Flame propagation studies for Al nanoparticles (80 nm) and micron particles (3-4.5 mu m) mixed with MoO3 in both an open and confined burn setup were examined. A scanning electron microscopy (SEM) analysis of the reactants and products reveals quantitative size data that contributes toward an understanding of the governing reaction mechanisms. For the confined burn tube experiments, nanoscaled reactants exhibited a flame speed of 960 m/s, the same as has been reported in previous experiments. Micron scale particles exhibited a flame speed of 402 m/s, much higher than the 244 m/s obtained previously for 1-3 mu m particles.

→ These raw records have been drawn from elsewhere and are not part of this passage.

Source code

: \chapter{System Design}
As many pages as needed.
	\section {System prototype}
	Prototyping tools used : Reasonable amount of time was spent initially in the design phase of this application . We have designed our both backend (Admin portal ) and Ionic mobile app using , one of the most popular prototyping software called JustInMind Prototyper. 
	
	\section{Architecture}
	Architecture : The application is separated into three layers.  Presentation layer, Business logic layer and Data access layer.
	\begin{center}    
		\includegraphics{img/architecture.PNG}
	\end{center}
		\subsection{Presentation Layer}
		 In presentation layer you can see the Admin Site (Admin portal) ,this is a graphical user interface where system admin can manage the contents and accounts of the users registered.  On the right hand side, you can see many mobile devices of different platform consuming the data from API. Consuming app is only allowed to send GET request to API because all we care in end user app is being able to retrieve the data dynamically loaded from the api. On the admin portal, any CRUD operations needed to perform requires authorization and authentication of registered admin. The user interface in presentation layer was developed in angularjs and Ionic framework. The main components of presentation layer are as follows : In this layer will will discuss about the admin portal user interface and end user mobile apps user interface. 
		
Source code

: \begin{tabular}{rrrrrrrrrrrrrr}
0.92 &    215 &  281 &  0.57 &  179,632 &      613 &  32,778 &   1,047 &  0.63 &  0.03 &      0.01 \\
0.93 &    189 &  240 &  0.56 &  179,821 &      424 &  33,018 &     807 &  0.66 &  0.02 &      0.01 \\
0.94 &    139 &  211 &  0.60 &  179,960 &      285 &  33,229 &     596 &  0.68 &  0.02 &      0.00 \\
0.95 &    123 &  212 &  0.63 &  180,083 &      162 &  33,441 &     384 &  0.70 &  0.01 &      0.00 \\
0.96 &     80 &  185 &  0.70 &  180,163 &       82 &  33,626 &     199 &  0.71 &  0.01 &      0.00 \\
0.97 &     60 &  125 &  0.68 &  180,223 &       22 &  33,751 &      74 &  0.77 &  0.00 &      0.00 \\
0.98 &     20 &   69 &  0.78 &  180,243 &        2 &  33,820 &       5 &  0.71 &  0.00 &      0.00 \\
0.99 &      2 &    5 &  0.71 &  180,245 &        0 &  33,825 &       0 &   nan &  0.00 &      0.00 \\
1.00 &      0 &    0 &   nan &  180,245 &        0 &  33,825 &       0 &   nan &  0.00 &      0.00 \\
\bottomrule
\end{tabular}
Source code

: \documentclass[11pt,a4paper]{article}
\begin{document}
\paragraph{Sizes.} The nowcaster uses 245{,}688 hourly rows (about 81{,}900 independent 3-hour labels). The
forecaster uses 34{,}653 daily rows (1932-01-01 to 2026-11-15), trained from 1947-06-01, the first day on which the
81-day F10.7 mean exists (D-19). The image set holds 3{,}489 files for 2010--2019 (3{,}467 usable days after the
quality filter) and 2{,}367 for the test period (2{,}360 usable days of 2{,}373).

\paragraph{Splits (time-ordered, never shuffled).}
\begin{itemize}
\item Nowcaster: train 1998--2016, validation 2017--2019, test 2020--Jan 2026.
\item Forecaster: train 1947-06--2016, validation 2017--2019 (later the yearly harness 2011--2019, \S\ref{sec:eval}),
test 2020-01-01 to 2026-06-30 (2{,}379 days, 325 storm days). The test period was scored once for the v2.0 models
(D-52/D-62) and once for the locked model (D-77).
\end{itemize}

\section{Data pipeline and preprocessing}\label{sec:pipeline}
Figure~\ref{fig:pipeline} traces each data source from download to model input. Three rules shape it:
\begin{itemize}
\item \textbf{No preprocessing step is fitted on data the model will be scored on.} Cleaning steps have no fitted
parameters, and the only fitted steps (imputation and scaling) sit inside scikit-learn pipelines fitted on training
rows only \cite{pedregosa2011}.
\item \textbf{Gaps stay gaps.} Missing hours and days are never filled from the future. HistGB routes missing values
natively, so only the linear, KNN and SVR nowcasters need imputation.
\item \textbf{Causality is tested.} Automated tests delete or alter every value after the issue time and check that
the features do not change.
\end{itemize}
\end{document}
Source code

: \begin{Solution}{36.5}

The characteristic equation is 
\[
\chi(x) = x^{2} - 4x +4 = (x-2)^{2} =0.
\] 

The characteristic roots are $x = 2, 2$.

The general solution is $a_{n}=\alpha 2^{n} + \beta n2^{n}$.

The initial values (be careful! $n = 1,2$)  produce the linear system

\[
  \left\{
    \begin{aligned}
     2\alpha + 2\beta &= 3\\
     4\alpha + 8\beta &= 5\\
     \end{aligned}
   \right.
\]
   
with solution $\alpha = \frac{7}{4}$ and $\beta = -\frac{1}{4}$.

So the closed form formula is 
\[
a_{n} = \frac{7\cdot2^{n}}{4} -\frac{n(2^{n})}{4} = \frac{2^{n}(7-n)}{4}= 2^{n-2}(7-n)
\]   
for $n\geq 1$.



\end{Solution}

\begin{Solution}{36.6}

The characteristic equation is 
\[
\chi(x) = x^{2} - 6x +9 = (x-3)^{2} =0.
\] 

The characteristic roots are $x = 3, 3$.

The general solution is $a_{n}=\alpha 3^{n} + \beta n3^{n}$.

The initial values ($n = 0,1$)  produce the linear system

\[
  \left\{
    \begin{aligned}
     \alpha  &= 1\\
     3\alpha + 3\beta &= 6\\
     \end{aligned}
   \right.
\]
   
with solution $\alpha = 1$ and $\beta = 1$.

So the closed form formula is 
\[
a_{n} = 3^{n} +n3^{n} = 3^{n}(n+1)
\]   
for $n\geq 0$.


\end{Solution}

These flame speeds are in quantitative agreement with predictions based on the recently developed melt-dispersion mechanism (MDM) describing the reaction of Al particles. It also demonstrates that some micron particles can reach flame speeds just 58% lower than the fastest nanopartides, while micron scale particles are less expensive and do not have the pre-combustion safety and environmental issues typical of nanoparticles. The SEM analysis reveals a significant (at least by factor of 3.7 for nanoparticles) reduction in Al particle size post combustion, which is in agreement with the MDM and in contrast to the predictions based on diffusion mechanisms. Open burn experiments with nanoscale reactants have flame speeds of 12 m/s and product particle sizes almost as small as those in the burn tube experiments. However, the presence of some large particles, which may grow based on the diffusion mechanism, exclude evaporation and the homogenous nucleation mechanism. For open burn experiments with micron reactants, with flames speeds of 9 m/s, SEM analysis shows a molten-resolidified product with no distinguishable particles and cavities containing numerous nanoparticles with a measured diameter of 36 nm. (C) 2013 The Combustion Institute. Published by Elsevier Inc. All rights reserved.